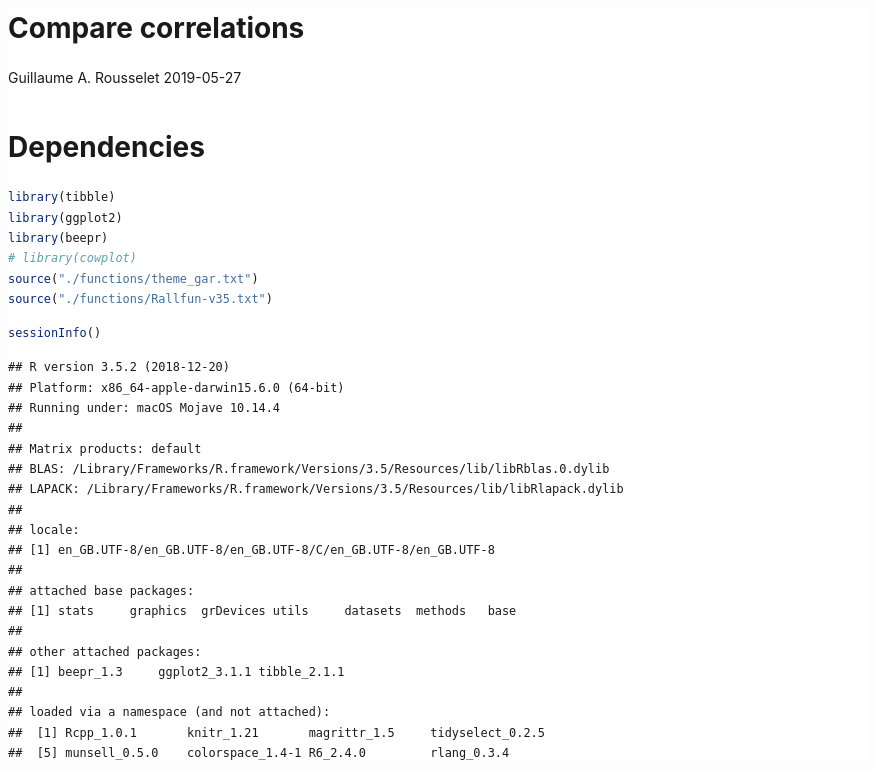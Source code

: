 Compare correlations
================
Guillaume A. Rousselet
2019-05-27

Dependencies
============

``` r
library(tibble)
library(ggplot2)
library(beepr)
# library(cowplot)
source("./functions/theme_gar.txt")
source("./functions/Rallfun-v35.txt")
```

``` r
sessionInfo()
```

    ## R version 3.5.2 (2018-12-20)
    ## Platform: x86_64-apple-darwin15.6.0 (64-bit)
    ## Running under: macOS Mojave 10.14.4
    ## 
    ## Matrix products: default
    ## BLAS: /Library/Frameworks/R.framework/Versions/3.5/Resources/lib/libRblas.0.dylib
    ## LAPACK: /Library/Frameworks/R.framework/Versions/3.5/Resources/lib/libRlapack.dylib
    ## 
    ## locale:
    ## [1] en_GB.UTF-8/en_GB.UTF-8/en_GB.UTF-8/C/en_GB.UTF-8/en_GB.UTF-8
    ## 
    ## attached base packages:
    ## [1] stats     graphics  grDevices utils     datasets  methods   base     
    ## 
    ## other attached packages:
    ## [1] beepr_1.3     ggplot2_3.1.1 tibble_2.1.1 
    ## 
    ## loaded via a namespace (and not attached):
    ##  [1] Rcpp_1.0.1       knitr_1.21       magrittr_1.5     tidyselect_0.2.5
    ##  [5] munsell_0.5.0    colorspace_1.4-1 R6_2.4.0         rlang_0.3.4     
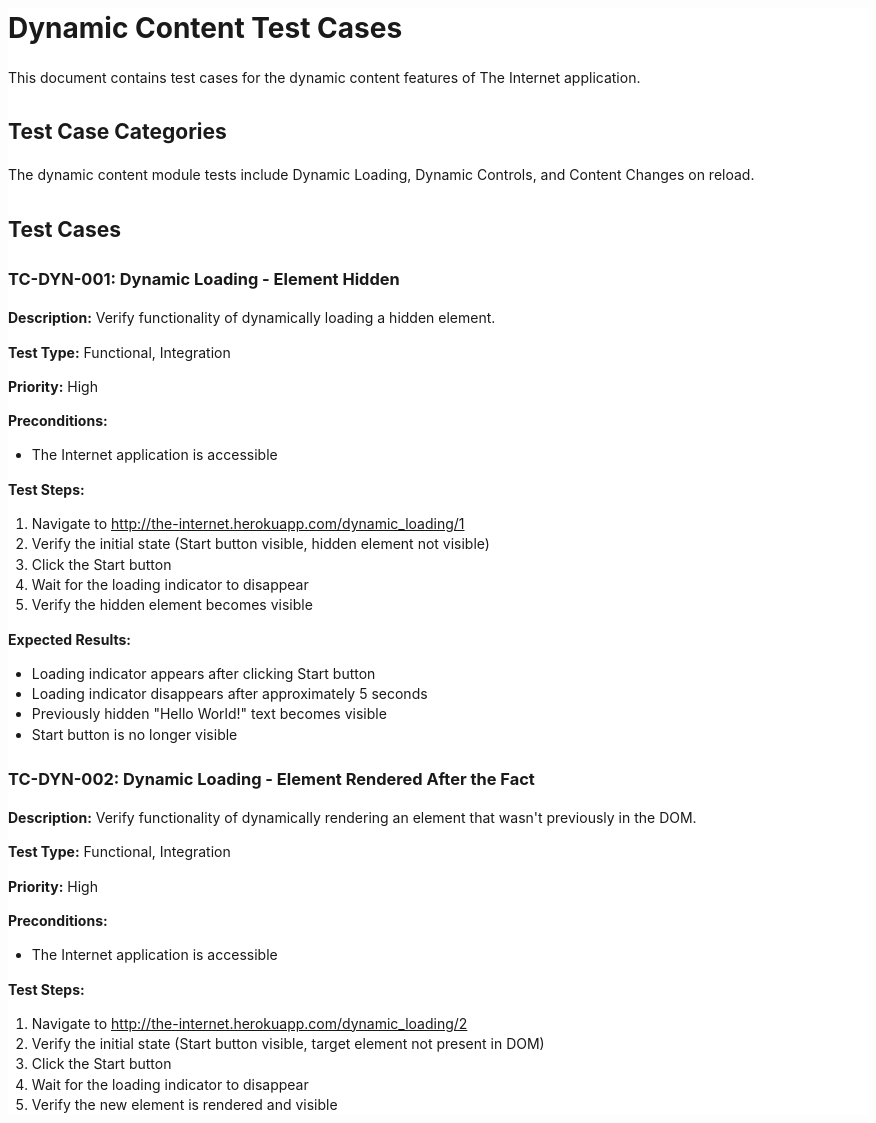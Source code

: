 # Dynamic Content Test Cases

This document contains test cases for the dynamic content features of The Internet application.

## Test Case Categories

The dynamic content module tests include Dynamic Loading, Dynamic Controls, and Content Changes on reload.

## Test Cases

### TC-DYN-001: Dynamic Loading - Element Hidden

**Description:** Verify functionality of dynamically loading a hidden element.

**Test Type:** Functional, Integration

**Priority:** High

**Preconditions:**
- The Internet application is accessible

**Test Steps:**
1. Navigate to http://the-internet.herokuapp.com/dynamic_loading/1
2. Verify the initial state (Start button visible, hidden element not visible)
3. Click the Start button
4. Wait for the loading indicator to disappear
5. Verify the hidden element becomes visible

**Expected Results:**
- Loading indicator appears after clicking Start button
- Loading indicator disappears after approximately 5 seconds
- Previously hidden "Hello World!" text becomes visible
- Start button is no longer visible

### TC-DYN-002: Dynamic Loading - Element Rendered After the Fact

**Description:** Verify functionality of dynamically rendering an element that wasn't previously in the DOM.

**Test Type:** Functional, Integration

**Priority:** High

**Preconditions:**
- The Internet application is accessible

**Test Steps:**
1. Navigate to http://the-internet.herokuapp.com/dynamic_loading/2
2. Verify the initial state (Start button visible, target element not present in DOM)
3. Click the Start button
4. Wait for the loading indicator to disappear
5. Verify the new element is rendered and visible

...

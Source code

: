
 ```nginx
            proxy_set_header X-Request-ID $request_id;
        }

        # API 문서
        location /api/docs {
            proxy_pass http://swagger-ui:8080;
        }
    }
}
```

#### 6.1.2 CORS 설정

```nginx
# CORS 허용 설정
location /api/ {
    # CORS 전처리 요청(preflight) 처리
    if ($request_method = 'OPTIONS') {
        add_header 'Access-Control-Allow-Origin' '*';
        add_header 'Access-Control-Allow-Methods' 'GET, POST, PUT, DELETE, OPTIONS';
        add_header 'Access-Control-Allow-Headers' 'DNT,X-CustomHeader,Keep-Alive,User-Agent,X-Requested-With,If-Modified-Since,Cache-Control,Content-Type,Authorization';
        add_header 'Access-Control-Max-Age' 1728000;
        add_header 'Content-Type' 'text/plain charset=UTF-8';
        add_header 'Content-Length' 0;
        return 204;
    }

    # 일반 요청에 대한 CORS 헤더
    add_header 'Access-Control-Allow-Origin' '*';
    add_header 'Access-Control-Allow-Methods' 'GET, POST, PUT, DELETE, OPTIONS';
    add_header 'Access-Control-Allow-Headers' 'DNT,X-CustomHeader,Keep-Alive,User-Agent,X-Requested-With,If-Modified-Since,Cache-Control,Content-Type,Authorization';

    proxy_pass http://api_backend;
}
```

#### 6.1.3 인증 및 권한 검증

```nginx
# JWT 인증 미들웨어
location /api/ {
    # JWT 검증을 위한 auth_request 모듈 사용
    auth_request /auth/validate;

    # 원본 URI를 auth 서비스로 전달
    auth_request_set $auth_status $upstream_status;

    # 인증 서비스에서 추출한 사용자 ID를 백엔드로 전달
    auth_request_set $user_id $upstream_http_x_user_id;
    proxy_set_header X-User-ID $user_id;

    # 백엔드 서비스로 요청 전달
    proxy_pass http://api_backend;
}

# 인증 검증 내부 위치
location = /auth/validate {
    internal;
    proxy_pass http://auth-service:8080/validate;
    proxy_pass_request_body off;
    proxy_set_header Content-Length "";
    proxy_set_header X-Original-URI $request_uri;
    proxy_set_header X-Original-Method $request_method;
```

— Assignment —
Among the records above, find each line holding the string "dylib" and pull it out.

— Exercise output —
    ## BLAS: /Library/Frameworks/R.framework/Versions/3.5/Resources/lib/libRblas.0.dylib
    ## LAPACK: /Library/Frameworks/R.framework/Versions/3.5/Resources/lib/libRlapack.dylib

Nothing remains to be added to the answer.